Sarah Den Haese behaalde in 2012 het diploma van Bachelor in het Sociaal Werk aan de Arteveldehogeschool te Gent. In 2016 voltooide ze de opleiding Rechten aan de Universiteit Gent met grote onderscheiding. Tijdens haar rechtenstudie bracht ze een semester door in Finland, waar ze aan de Universiteit van Helsinki studeerde. In haar masterproef verdiepte ze zich in de rol en de positie van kinderen die het slachtoffer zijn van een ontvoering door één van hun ouders.

Sarah heeft een sterke interesse in het internationaal privaatrecht, (internationaal) familierecht, mensenrechten en vreemdelingenrecht. In augustus 2016 begon ze bij het Instituut voor Internationaal Privaatrecht aan de Universiteit Gent waar ze werkt aan een doctoraat getiteld: “Ik steek de grens over en neem mee… De grensoverschrijdende burgerlijke staat van personen: een vraagstuk van internationaal privaatrecht vanuit mensenrechtelijk perspectief”.

Onderzoeksthema

Ik steek de grens over en neem mee…
De grensoverschrijdende burgerlijke staat van personen: een vraagstuk van internationaal privaatrecht vanuit mensenrechtelijke perspectief.

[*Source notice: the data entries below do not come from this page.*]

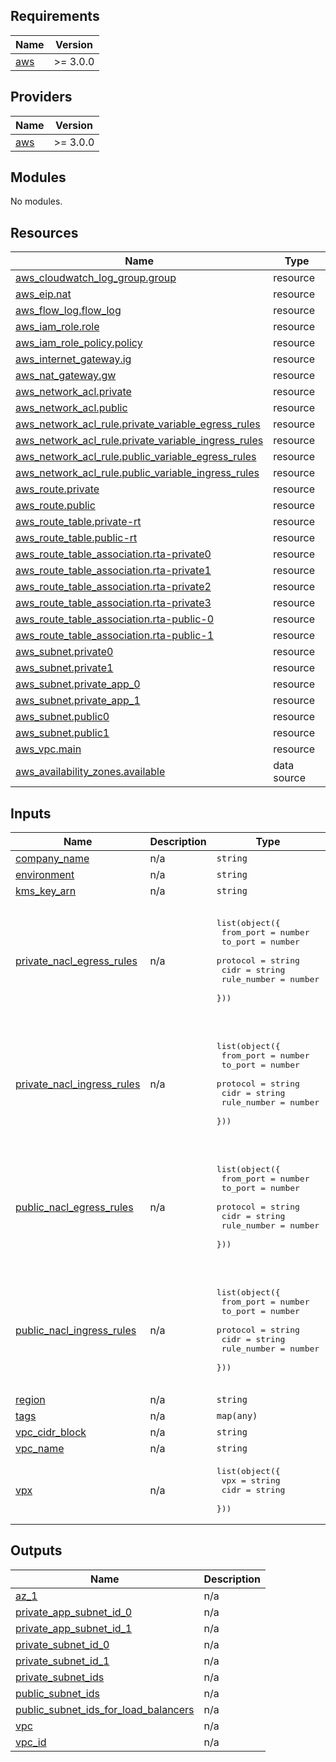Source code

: <!-- BEGIN_TF_DOCS -->
## Requirements

| Name | Version |
|------|---------|
| <a name="requirement_aws"></a> [aws](#requirement\_aws) | >= 3.0.0 |

## Providers

| Name | Version |
|------|---------|
| <a name="provider_aws"></a> [aws](#provider\_aws) | >= 3.0.0 |

## Modules

No modules.

## Resources

| Name | Type |
|------|------|
| [aws_cloudwatch_log_group.group](https://registry.terraform.io/providers/hashicorp/aws/latest/docs/resources/cloudwatch_log_group) | resource |
| [aws_eip.nat](https://registry.terraform.io/providers/hashicorp/aws/latest/docs/resources/eip) | resource |
| [aws_flow_log.flow_log](https://registry.terraform.io/providers/hashicorp/aws/latest/docs/resources/flow_log) | resource |
| [aws_iam_role.role](https://registry.terraform.io/providers/hashicorp/aws/latest/docs/resources/iam_role) | resource |
| [aws_iam_role_policy.policy](https://registry.terraform.io/providers/hashicorp/aws/latest/docs/resources/iam_role_policy) | resource |
| [aws_internet_gateway.ig](https://registry.terraform.io/providers/hashicorp/aws/latest/docs/resources/internet_gateway) | resource |
| [aws_nat_gateway.gw](https://registry.terraform.io/providers/hashicorp/aws/latest/docs/resources/nat_gateway) | resource |
| [aws_network_acl.private](https://registry.terraform.io/providers/hashicorp/aws/latest/docs/resources/network_acl) | resource |
| [aws_network_acl.public](https://registry.terraform.io/providers/hashicorp/aws/latest/docs/resources/network_acl) | resource |
| [aws_network_acl_rule.private_variable_egress_rules](https://registry.terraform.io/providers/hashicorp/aws/latest/docs/resources/network_acl_rule) | resource |
| [aws_network_acl_rule.private_variable_ingress_rules](https://registry.terraform.io/providers/hashicorp/aws/latest/docs/resources/network_acl_rule) | resource |
| [aws_network_acl_rule.public_variable_egress_rules](https://registry.terraform.io/providers/hashicorp/aws/latest/docs/resources/network_acl_rule) | resource |
| [aws_network_acl_rule.public_variable_ingress_rules](https://registry.terraform.io/providers/hashicorp/aws/latest/docs/resources/network_acl_rule) | resource |
| [aws_route.private](https://registry.terraform.io/providers/hashicorp/aws/latest/docs/resources/route) | resource |
| [aws_route.public](https://registry.terraform.io/providers/hashicorp/aws/latest/docs/resources/route) | resource |
| [aws_route_table.private-rt](https://registry.terraform.io/providers/hashicorp/aws/latest/docs/resources/route_table) | resource |
| [aws_route_table.public-rt](https://registry.terraform.io/providers/hashicorp/aws/latest/docs/resources/route_table) | resource |
| [aws_route_table_association.rta-private0](https://registry.terraform.io/providers/hashicorp/aws/latest/docs/resources/route_table_association) | resource |
| [aws_route_table_association.rta-private1](https://registry.terraform.io/providers/hashicorp/aws/latest/docs/resources/route_table_association) | resource |
| [aws_route_table_association.rta-private2](https://registry.terraform.io/providers/hashicorp/aws/latest/docs/resources/route_table_association) | resource |
| [aws_route_table_association.rta-private3](https://registry.terraform.io/providers/hashicorp/aws/latest/docs/resources/route_table_association) | resource |
| [aws_route_table_association.rta-public-0](https://registry.terraform.io/providers/hashicorp/aws/latest/docs/resources/route_table_association) | resource |
| [aws_route_table_association.rta-public-1](https://registry.terraform.io/providers/hashicorp/aws/latest/docs/resources/route_table_association) | resource |
| [aws_subnet.private0](https://registry.terraform.io/providers/hashicorp/aws/latest/docs/resources/subnet) | resource |
| [aws_subnet.private1](https://registry.terraform.io/providers/hashicorp/aws/latest/docs/resources/subnet) | resource |
| [aws_subnet.private_app_0](https://registry.terraform.io/providers/hashicorp/aws/latest/docs/resources/subnet) | resource |
| [aws_subnet.private_app_1](https://registry.terraform.io/providers/hashicorp/aws/latest/docs/resources/subnet) | resource |
| [aws_subnet.public0](https://registry.terraform.io/providers/hashicorp/aws/latest/docs/resources/subnet) | resource |
| [aws_subnet.public1](https://registry.terraform.io/providers/hashicorp/aws/latest/docs/resources/subnet) | resource |
| [aws_vpc.main](https://registry.terraform.io/providers/hashicorp/aws/latest/docs/resources/vpc) | resource |
| [aws_availability_zones.available](https://registry.terraform.io/providers/hashicorp/aws/latest/docs/data-sources/availability_zones) | data source |

## Inputs

| Name | Description | Type | Default | Required |
|------|-------------|------|---------|:--------:|
| <a name="input_company_name"></a> [company\_name](#input\_company\_name) | n/a | `string` | n/a | yes |
| <a name="input_environment"></a> [environment](#input\_environment) | n/a | `string` | n/a | yes |
| <a name="input_kms_key_arn"></a> [kms\_key\_arn](#input\_kms\_key\_arn) | n/a | `string` | n/a | yes |
| <a name="input_private_nacl_egress_rules"></a> [private\_nacl\_egress\_rules](#input\_private\_nacl\_egress\_rules) | n/a | <pre>list(object({<br>    from_port   = number<br>    to_port     = number<br>    protocol    = string<br>    cidr        = string<br>    rule_number = number<br>  }))</pre> | <pre>[<br>  {<br>    "cidr": "0.0.0.0/0",<br>    "from_port": 0,<br>    "protocol": "-1",<br>    "rule_number": 10,<br>    "to_port": 0<br>  }<br>]</pre> | no |
| <a name="input_private_nacl_ingress_rules"></a> [private\_nacl\_ingress\_rules](#input\_private\_nacl\_ingress\_rules) | n/a | <pre>list(object({<br>    from_port   = number<br>    to_port     = number<br>    protocol    = string<br>    cidr        = string<br>    rule_number = number<br>  }))</pre> | <pre>[<br>  {<br>    "cidr": "0.0.0.0/0",<br>    "from_port": 0,<br>    "protocol": "-1",<br>    "rule_number": 10,<br>    "to_port": 0<br>  }<br>]</pre> | no |
| <a name="input_public_nacl_egress_rules"></a> [public\_nacl\_egress\_rules](#input\_public\_nacl\_egress\_rules) | n/a | <pre>list(object({<br>    from_port   = number<br>    to_port     = number<br>    protocol    = string<br>    cidr        = string<br>    rule_number = number<br>  }))</pre> | <pre>[<br>  {<br>    "cidr": "0.0.0.0/0",<br>    "from_port": 0,<br>    "protocol": "-1",<br>    "rule_number": 10,<br>    "to_port": 0<br>  }<br>]</pre> | no |
| <a name="input_public_nacl_ingress_rules"></a> [public\_nacl\_ingress\_rules](#input\_public\_nacl\_ingress\_rules) | n/a | <pre>list(object({<br>    from_port   = number<br>    to_port     = number<br>    protocol    = string<br>    cidr        = string<br>    rule_number = number<br>  }))</pre> | <pre>[<br>  {<br>    "cidr": "0.0.0.0/0",<br>    "from_port": 0,<br>    "protocol": "-1",<br>    "rule_number": 10,<br>    "to_port": 0<br>  }<br>]</pre> | no |
| <a name="input_region"></a> [region](#input\_region) | n/a | `string` | n/a | yes |
| <a name="input_tags"></a> [tags](#input\_tags) | n/a | `map(any)` | n/a | yes |
| <a name="input_vpc_cidr_block"></a> [vpc\_cidr\_block](#input\_vpc\_cidr\_block) | n/a | `string` | n/a | yes |
| <a name="input_vpc_name"></a> [vpc\_name](#input\_vpc\_name) | n/a | `string` | n/a | yes |
| <a name="input_vpx"></a> [vpx](#input\_vpx) | n/a | <pre>list(object({<br>    vpx  = string<br>    cidr = string<br>  }))</pre> | `[]` | no |

## Outputs

| Name | Description |
|------|-------------|
| <a name="output_az_1"></a> [az\_1](#output\_az\_1) | n/a |
| <a name="output_private_app_subnet_id_0"></a> [private\_app\_subnet\_id\_0](#output\_private\_app\_subnet\_id\_0) | n/a |
| <a name="output_private_app_subnet_id_1"></a> [private\_app\_subnet\_id\_1](#output\_private\_app\_subnet\_id\_1) | n/a |
| <a name="output_private_subnet_id_0"></a> [private\_subnet\_id\_0](#output\_private\_subnet\_id\_0) | n/a |
| <a name="output_private_subnet_id_1"></a> [private\_subnet\_id\_1](#output\_private\_subnet\_id\_1) | n/a |
| <a name="output_private_subnet_ids"></a> [private\_subnet\_ids](#output\_private\_subnet\_ids) | n/a |
| <a name="output_public_subnet_ids"></a> [public\_subnet\_ids](#output\_public\_subnet\_ids) | n/a |
| <a name="output_public_subnet_ids_for_load_balancers"></a> [public\_subnet\_ids\_for\_load\_balancers](#output\_public\_subnet\_ids\_for\_load\_balancers) | n/a |
| <a name="output_vpc"></a> [vpc](#output\_vpc) | n/a |
| <a name="output_vpc_id"></a> [vpc\_id](#output\_vpc\_id) | n/a |
<!-- END_TF_DOCS -->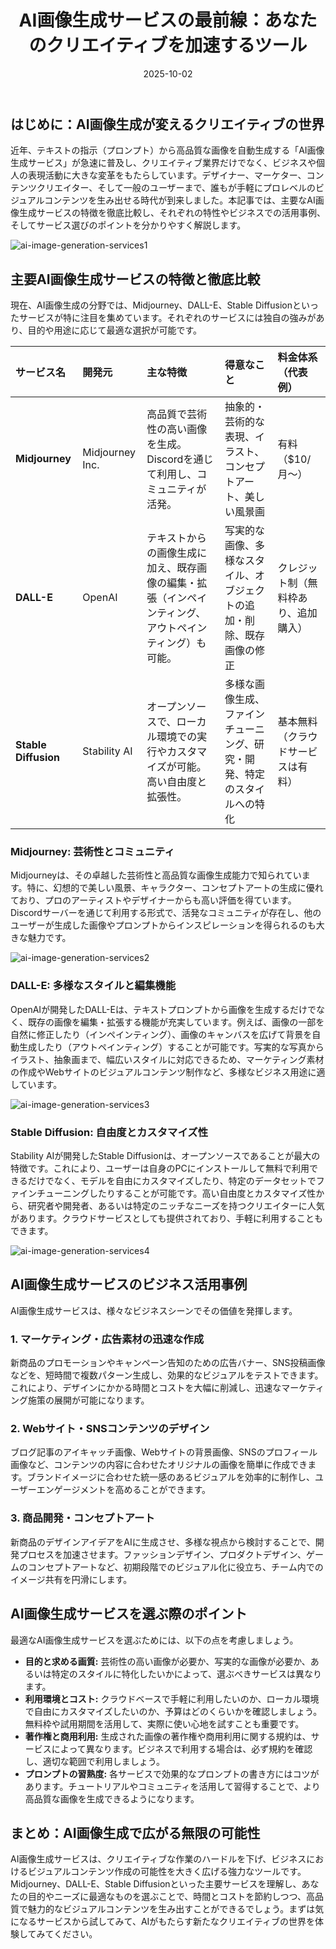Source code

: ﻿---
title: AI画像生成サービスの最前線：あなたのクリエイティブを加速するツール
date: 2025-10-02
tags: [AI, 画像生成, Midjourney, DALL-E, Stable Diffusion, クリエイティブ]
category: ai
image: /a-blog/ai/ai-image-generation-services.png
description: "主要な画像生成AIサービス（Midjourney, DALL-E, Stable Diffusion等）の特徴比較と活用例を紹介します。"
---

## はじめに：AI画像生成が変えるクリエイティブの世界

近年、テキストの指示（プロンプト）から高品質な画像を自動生成する「AI画像生成サービス」が急速に普及し、クリエイティブ業界だけでなく、ビジネスや個人の表現活動に大きな変革をもたらしています。デザイナー、マーケター、コンテンツクリエイター、そして一般のユーザーまで、誰もが手軽にプロレベルのビジュアルコンテンツを生み出せる時代が到来しました。本記事では、主要なAI画像生成サービスの特徴を徹底比較し、それぞれの特性やビジネスでの活用事例、そしてサービス選びのポイントを分かりやすく解説します。

![ai-image-generation-services1](/ai/ai-image-generation-services1.png)

## 主要AI画像生成サービスの特徴と徹底比較

現在、AI画像生成の分野では、Midjourney、DALL-E、Stable Diffusionといったサービスが特に注目を集めています。それぞれのサービスには独自の強みがあり、目的や用途に応じて最適な選択が可能です。

| サービス名           | 開発元          | 主な特徴                                                                                               | 得意なこと                                                               | 料金体系（代表例）                   |
| :------------------- | :-------------- | :----------------------------------------------------------------------------------------------------- | :----------------------------------------------------------------------- | :----------------------------------- |
| **Midjourney**       | Midjourney Inc. | 高品質で芸術性の高い画像を生成。Discordを通じて利用し、コミュニティが活発。                            | 抽象的・芸術的な表現、イラスト、コンセプトアート、美しい風景画           | 有料（$10/月〜）                     |
| **DALL-E**           | OpenAI          | テキストからの画像生成に加え、既存画像の編集・拡張（インペインティング、アウトペインティング）も可能。 | 写実的な画像、多様なスタイル、オブジェクトの追加・削除、既存画像の修正   | クレジット制（無料枠あり、追加購入） |
| **Stable Diffusion** | Stability AI    | オープンソースで、ローカル環境での実行やカスタマイズが可能。高い自由度と拡張性。                       | 多様な画像生成、ファインチューニング、研究・開発、特定のスタイルへの特化 | 基本無料（クラウドサービスは有料）   |

### Midjourney: 芸術性とコミュニティ

Midjourneyは、その卓越した芸術性と高品質な画像生成能力で知られています。特に、幻想的で美しい風景、キャラクター、コンセプトアートの生成に優れており、プロのアーティストやデザイナーからも高い評価を得ています。Discordサーバーを通じて利用する形式で、活発なコミュニティが存在し、他のユーザーが生成した画像やプロンプトからインスピレーションを得られるのも大きな魅力です。

![ai-image-generation-services2](/ai/ai-image-generation-services2.png)

### DALL-E: 多様なスタイルと編集機能

OpenAIが開発したDALL-Eは、テキストプロンプトから画像を生成するだけでなく、既存の画像を編集・拡張する機能が充実しています。例えば、画像の一部を自然に修正したり（インペインティング）、画像のキャンバスを広げて背景を自動生成したり（アウトペインティング）することが可能です。写実的な写真からイラスト、抽象画まで、幅広いスタイルに対応できるため、マーケティング素材の作成やWebサイトのビジュアルコンテンツ制作など、多様なビジネス用途に適しています。

![ai-image-generation-services3](/ai/ai-image-generation-services3.png)

### Stable Diffusion: 自由度とカスタマイズ性

Stability AIが開発したStable Diffusionは、オープンソースであることが最大の特徴です。これにより、ユーザーは自身のPCにインストールして無料で利用できるだけでなく、モデルを自由にカスタマイズしたり、特定のデータセットでファインチューニングしたりすることが可能です。高い自由度とカスタマイズ性から、研究者や開発者、あるいは特定のニッチなニーズを持つクリエイターに人気があります。クラウドサービスとしても提供されており、手軽に利用することもできます。

![ai-image-generation-services4](/ai/ai-image-generation-services4.png)

## AI画像生成サービスのビジネス活用事例

AI画像生成サービスは、様々なビジネスシーンでその価値を発揮します。

### 1. マーケティング・広告素材の迅速な作成

新商品のプロモーションやキャンペーン告知のための広告バナー、SNS投稿画像などを、短時間で複数パターン生成し、効果的なビジュアルをテストできます。これにより、デザインにかかる時間とコストを大幅に削減し、迅速なマーケティング施策の展開が可能になります。

### 2. Webサイト・SNSコンテンツのデザイン

ブログ記事のアイキャッチ画像、Webサイトの背景画像、SNSのプロフィール画像など、コンテンツの内容に合わせたオリジナルの画像を簡単に作成できます。ブランドイメージに合わせた統一感のあるビジュアルを効率的に制作し、ユーザーエンゲージメントを高めることができます。

### 3. 商品開発・コンセプトアート

新商品のデザインアイデアをAIに生成させ、多様な視点から検討することで、開発プロセスを加速させます。ファッションデザイン、プロダクトデザイン、ゲームのコンセプトアートなど、初期段階でのビジュアル化に役立ち、チーム内でのイメージ共有を円滑にします。

## AI画像生成サービスを選ぶ際のポイント

最適なAI画像生成サービスを選ぶためには、以下の点を考慮しましょう。

* **目的と求める画質:** 芸術性の高い画像が必要か、写実的な画像が必要か、あるいは特定のスタイルに特化したいかによって、選ぶべきサービスは異なります。
* **利用環境とコスト:** クラウドベースで手軽に利用したいのか、ローカル環境で自由にカスタマイズしたいのか、予算はどのくらいかを確認しましょう。無料枠や試用期間を活用して、実際に使い心地を試すことも重要です。
* **著作権と商用利用:** 生成された画像の著作権や商用利用に関する規約は、サービスによって異なります。ビジネスで利用する場合は、必ず規約を確認し、適切な範囲で利用しましょう。
* **プロンプトの習熟度:** 各サービスで効果的なプロンプトの書き方にはコツがあります。チュートリアルやコミュニティを活用して習得することで、より高品質な画像を生成できるようになります。

## まとめ：AI画像生成で広がる無限の可能性

AI画像生成サービスは、クリエイティブな作業のハードルを下げ、ビジネスにおけるビジュアルコンテンツ作成の可能性を大きく広げる強力なツールです。Midjourney、DALL-E、Stable Diffusionといった主要サービスを理解し、あなたの目的やニーズに最適なものを選ぶことで、時間とコストを節約しつつ、高品質で魅力的なビジュアルコンテンツを生み出すことができるでしょう。まずは気になるサービスから試してみて、AIがもたらす新たなクリエイティブの世界を体験してみてください。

De toenemende mobiliteit van mensen zorgt ervoor dat documenten over de burgerlijke staat van personen (bv. geboorte, huwelijk, overlijden) circuleren over de grenzen heen. De erkenning van deze documenten wordt traditioneel geregeld door het internationaal privaatrecht, dat streeft naar zoveel mogelijk grensoverschrijdende harmonie en continuïteit in het leven van mensen. Een nobele doelstelling die in de praktijk niet voor iedereen wordt gerealiseerd. Soms hebben mensen in het gastland een andere burgerlijke staat (bv. ongehuwd) dan in hun land van herkomst (bv. gehuwd). Dergelijke discrepanties - ook wel hinkende rechtsverhoudingen genoemd - zorgen voor veel rechtsonzekerheid en onvoorspelbaarheid. Het onderzoek naar een nieuwe benadering van de grensoverschrijdende burgerlijke staat vertrekt vanuit het recht op eerbiediging van het privé- en familieleven en gaat na in welke mate een mensenrechtelijke benadering de ongewenste effecten van hinkende rechtsverhoudingen kan temperen.